Another concept that often got lost in “traditional” zombie fare was the degraded humanity of zombies. Many of the post-NOTLD films seemed to be about maximizing kill count rather than exploring the idea that zombies are basically us, but dead. But then, maybe maximizing the kill count was the point, the idea that one can cathartically experience what it is like to waste dozens of people that were just like us not so long ago? This to me is one of the most frightening aspects of the American zombie myth.

I also realized that many of my favorite science fiction/horror tales were also zombie stories, in a way—1984, The Stepford Wives, The Body Snatchers. Much like the brain eating zombie stories, these stories were all about the fear of assimilation, the loss of individuality to a homogeneous horde, the destruction of one’s personality and identity. I’m not sure that people today have that fear—the fear that society will assimilate them—that they did years ago.

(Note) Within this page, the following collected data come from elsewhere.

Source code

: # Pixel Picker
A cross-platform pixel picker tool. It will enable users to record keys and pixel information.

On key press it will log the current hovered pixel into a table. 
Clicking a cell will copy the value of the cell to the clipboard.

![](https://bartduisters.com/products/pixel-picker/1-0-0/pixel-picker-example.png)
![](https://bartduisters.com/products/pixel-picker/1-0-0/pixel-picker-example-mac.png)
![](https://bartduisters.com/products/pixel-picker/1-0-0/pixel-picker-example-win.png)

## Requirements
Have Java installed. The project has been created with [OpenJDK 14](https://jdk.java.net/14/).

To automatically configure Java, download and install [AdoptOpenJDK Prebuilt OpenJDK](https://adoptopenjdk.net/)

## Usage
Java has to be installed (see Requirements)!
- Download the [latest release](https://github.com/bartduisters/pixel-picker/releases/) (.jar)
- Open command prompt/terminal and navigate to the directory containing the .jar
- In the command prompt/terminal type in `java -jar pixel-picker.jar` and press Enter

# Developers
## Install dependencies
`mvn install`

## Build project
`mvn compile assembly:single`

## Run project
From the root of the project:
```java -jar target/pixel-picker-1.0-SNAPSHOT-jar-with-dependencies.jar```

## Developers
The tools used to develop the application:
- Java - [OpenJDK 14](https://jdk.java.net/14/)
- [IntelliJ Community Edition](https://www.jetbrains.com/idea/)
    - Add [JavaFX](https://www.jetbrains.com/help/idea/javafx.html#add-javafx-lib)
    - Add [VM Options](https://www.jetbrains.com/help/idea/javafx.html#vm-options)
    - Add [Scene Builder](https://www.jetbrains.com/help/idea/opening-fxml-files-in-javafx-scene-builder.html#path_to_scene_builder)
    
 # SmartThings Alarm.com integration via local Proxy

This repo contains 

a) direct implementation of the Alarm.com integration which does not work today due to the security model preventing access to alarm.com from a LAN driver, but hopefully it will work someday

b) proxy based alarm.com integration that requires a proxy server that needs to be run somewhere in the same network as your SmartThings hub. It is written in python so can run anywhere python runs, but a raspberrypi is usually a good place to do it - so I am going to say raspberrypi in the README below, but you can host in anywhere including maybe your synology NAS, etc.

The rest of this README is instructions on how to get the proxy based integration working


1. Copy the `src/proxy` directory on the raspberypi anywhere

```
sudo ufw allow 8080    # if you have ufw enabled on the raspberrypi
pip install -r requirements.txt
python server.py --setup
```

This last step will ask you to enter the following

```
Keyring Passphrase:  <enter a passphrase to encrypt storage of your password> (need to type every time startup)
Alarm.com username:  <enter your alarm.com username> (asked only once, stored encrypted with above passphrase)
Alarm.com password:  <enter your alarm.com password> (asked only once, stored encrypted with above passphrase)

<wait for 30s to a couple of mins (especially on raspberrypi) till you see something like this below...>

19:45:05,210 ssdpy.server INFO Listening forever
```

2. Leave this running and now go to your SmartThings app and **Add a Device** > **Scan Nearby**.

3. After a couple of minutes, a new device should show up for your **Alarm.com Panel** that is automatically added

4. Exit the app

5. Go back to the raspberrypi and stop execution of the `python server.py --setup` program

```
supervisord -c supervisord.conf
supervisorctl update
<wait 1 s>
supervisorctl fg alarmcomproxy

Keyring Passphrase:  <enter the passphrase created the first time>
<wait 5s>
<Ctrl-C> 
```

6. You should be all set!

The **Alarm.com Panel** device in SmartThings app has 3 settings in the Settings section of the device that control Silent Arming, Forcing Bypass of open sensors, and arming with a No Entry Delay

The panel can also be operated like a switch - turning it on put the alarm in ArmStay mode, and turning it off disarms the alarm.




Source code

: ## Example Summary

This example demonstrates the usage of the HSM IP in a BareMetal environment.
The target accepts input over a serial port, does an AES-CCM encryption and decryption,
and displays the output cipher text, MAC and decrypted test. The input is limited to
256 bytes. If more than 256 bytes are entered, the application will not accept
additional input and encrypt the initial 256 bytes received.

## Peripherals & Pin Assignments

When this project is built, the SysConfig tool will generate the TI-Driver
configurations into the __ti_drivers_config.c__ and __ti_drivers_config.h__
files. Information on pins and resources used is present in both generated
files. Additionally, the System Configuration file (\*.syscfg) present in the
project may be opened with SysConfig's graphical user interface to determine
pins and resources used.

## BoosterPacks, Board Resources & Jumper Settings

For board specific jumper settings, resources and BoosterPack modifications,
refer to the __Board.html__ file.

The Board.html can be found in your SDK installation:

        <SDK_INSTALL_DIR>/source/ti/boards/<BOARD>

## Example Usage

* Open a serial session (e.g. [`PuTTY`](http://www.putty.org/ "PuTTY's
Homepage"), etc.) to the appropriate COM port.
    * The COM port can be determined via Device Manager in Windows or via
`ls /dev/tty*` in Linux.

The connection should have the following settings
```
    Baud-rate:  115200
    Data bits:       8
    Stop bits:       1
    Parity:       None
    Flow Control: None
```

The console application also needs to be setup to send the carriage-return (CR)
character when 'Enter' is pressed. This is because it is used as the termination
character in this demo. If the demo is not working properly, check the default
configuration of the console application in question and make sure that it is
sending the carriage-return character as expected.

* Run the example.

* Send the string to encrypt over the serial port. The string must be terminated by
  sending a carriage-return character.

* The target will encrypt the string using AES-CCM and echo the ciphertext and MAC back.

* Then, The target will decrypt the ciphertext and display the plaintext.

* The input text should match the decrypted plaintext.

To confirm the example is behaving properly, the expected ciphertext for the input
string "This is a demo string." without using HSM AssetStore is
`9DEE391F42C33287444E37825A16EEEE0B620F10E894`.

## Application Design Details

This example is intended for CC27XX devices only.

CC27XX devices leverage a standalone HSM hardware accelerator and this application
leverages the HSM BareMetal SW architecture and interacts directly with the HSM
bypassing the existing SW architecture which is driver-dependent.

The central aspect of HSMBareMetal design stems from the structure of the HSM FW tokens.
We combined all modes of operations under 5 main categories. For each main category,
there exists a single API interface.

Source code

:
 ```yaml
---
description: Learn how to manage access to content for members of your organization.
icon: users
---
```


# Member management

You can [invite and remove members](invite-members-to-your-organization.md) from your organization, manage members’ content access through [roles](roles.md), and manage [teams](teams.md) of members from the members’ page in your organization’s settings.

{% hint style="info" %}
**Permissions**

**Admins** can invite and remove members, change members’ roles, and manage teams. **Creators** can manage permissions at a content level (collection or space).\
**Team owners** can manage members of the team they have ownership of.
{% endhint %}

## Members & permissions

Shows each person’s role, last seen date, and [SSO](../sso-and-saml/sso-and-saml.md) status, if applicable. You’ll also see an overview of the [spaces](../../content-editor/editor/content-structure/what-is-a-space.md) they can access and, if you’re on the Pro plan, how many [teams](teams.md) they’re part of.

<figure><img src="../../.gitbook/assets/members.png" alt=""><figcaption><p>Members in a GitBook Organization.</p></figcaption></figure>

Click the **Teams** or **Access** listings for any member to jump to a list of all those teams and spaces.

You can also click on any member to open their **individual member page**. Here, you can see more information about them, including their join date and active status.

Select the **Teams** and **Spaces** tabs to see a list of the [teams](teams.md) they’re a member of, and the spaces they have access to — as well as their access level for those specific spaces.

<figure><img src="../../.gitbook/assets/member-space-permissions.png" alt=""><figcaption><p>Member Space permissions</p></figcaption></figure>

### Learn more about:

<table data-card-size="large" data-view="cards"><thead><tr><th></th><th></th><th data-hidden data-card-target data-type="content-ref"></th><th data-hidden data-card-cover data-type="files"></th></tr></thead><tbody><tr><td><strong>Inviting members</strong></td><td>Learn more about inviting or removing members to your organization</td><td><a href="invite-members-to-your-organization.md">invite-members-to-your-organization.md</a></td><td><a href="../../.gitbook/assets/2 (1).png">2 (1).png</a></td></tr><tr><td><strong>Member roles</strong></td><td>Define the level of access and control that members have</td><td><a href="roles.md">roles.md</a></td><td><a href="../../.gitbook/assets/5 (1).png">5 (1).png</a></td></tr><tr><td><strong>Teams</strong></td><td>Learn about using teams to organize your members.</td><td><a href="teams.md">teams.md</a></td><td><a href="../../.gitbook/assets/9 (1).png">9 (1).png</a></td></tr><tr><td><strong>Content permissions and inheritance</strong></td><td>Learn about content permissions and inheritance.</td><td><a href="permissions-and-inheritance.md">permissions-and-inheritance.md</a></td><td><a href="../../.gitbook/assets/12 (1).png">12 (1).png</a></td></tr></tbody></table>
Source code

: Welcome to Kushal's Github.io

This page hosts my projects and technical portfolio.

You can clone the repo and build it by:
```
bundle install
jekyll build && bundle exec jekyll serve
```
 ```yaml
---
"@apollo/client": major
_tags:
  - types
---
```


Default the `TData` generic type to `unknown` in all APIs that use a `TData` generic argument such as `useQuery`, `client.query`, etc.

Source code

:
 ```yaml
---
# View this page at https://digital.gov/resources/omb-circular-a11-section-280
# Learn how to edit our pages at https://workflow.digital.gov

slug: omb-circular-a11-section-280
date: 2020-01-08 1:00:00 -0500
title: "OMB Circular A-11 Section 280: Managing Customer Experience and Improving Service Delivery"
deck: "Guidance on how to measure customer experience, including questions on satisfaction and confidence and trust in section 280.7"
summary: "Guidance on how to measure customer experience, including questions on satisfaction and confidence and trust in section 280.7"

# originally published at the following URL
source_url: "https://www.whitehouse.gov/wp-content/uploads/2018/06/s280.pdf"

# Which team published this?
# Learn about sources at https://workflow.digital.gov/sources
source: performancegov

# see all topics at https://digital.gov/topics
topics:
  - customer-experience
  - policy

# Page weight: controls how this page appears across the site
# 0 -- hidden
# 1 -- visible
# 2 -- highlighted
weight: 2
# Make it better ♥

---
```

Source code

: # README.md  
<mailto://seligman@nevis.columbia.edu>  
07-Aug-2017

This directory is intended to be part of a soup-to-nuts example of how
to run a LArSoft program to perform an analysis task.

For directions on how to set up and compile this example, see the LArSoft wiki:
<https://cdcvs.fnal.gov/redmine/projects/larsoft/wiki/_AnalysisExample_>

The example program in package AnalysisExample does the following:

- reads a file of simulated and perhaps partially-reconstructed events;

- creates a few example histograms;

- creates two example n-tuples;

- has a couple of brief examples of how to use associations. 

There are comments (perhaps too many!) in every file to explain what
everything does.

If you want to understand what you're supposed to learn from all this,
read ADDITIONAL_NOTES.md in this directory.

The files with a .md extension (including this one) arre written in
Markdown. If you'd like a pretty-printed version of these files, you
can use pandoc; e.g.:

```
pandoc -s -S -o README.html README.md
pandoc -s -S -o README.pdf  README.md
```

People are more free to carve themselves out as individuals, to reinvent themselves continually, to add 62 pieces of flair to their Facebook page—but the fear of today is that a person can be as individual as they can be and society just might not care. I’m thinking of this great story in the parody newspaper The Onion where Marilyn Manson does his level best to shock and get a rise out of a middle American neighborhood—at one point going door-to-door wearing “a suit of human noses”—and the reaction is this very blasé, world-weary “whatever”. Or those cable or satellite commercials, whatever they were, where a suburban mom is serving lemonade to Freddy Krueger/Jason Voorhees-esque movie monsters or gang members and explaining how she used the cable or satellite services’ “parental controls” function to block them out so her kids won’t be exposed to their particular worldview—much to the remorse of the tearful monsters/thugs. I love those commercials! They completely flip the dynamic of the Stepford wife and make the soccer mom the most powerful being in the universe!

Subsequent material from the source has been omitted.